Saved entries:
=== Section Start ===

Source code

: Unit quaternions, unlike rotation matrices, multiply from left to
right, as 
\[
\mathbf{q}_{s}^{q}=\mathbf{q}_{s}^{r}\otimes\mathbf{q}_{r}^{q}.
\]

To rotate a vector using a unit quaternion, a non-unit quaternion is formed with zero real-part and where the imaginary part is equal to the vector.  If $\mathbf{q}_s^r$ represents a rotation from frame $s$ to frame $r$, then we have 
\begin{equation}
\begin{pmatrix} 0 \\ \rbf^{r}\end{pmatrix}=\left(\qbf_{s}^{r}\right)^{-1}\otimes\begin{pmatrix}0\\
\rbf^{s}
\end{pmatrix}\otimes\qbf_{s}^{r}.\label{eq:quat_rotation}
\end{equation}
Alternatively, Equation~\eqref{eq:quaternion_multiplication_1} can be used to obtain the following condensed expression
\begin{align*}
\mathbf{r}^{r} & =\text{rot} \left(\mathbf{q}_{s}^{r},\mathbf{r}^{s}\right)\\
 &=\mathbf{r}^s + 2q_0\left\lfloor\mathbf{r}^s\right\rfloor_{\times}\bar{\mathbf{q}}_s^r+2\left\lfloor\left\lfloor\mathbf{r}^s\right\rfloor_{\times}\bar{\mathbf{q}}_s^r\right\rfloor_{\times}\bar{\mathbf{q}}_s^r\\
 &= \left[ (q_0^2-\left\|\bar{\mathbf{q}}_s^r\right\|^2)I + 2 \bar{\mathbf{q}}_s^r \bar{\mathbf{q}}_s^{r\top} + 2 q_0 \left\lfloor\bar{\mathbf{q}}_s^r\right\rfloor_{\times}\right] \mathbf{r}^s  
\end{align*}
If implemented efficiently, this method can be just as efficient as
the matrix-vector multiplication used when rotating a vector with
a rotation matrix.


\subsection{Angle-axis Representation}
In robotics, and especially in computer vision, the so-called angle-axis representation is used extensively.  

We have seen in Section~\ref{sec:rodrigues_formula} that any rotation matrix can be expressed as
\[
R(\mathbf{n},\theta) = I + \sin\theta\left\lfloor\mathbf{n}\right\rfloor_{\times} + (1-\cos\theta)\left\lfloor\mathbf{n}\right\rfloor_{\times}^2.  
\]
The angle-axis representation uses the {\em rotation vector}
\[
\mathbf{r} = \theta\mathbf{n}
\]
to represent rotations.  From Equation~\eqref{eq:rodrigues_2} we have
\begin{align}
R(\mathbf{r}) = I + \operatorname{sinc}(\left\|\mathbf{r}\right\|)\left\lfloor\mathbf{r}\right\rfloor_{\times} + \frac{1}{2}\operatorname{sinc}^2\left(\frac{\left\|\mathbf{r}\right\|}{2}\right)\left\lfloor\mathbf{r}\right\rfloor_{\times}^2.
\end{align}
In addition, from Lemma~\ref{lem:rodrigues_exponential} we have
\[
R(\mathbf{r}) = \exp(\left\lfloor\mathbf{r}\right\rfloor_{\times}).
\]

=== Section End ===

### Task objective
Copy out the records once more, with nothing altered.

### Exercise solution
Source code

: Unit quaternions, unlike rotation matrices, multiply from left to
right, as 
\[
\mathbf{q}_{s}^{q}=\mathbf{q}_{s}^{r}\otimes\mathbf{q}_{r}^{q}.
\]

To rotate a vector using a unit quaternion, a non-unit quaternion is formed with zero real-part and where the imaginary part is equal to the vector.  If $\mathbf{q}_s^r$ represents a rotation from frame $s$ to frame $r$, then we have 
\begin{equation}
\begin{pmatrix} 0 \\ \rbf^{r}\end{pmatrix}=\left(\qbf_{s}^{r}\right)^{-1}\otimes\begin{pmatrix}0\\
\rbf^{s}
\end{pmatrix}\otimes\qbf_{s}^{r}.\label{eq:quat_rotation}
\end{equation}
Alternatively, Equation~\eqref{eq:quaternion_multiplication_1} can be used to obtain the following condensed expression
\begin{align*}
\mathbf{r}^{r} & =\text{rot} \left(\mathbf{q}_{s}^{r},\mathbf{r}^{s}\right)\\
 &=\mathbf{r}^s + 2q_0\left\lfloor\mathbf{r}^s\right\rfloor_{\times}\bar{\mathbf{q}}_s^r+2\left\lfloor\left\lfloor\mathbf{r}^s\right\rfloor_{\times}\bar{\mathbf{q}}_s^r\right\rfloor_{\times}\bar{\mathbf{q}}_s^r\\
 &= \left[ (q_0^2-\left\|\bar{\mathbf{q}}_s^r\right\|^2)I + 2 \bar{\mathbf{q}}_s^r \bar{\mathbf{q}}_s^{r\top} + 2 q_0 \left\lfloor\bar{\mathbf{q}}_s^r\right\rfloor_{\times}\right] \mathbf{r}^s  
\end{align*}
If implemented efficiently, this method can be just as efficient as
the matrix-vector multiplication used when rotating a vector with
a rotation matrix.


\subsection{Angle-axis Representation}
In robotics, and especially in computer vision, the so-called angle-axis representation is used extensively.  

We have seen in Section~\ref{sec:rodrigues_formula} that any rotation matrix can be expressed as
\[
R(\mathbf{n},\theta) = I + \sin\theta\left\lfloor\mathbf{n}\right\rfloor_{\times} + (1-\cos\theta)\left\lfloor\mathbf{n}\right\rfloor_{\times}^2.  
\]
The angle-axis representation uses the {\em rotation vector}
\[
\mathbf{r} = \theta\mathbf{n}
\]
to represent rotations.  From Equation~\eqref{eq:rodrigues_2} we have
\begin{align}
R(\mathbf{r}) = I + \operatorname{sinc}(\left\|\mathbf{r}\right\|)\left\lfloor\mathbf{r}\right\rfloor_{\times} + \frac{1}{2}\operatorname{sinc}^2\left(\frac{\left\|\mathbf{r}\right\|}{2}\right)\left\lfloor\mathbf{r}\right\rfloor_{\times}^2.
\end{align}
In addition, from Lemma~\ref{lem:rodrigues_exponential} we have
\[
R(\mathbf{r}) = \exp(\left\lfloor\mathbf{r}\right\rfloor_{\times}).
\]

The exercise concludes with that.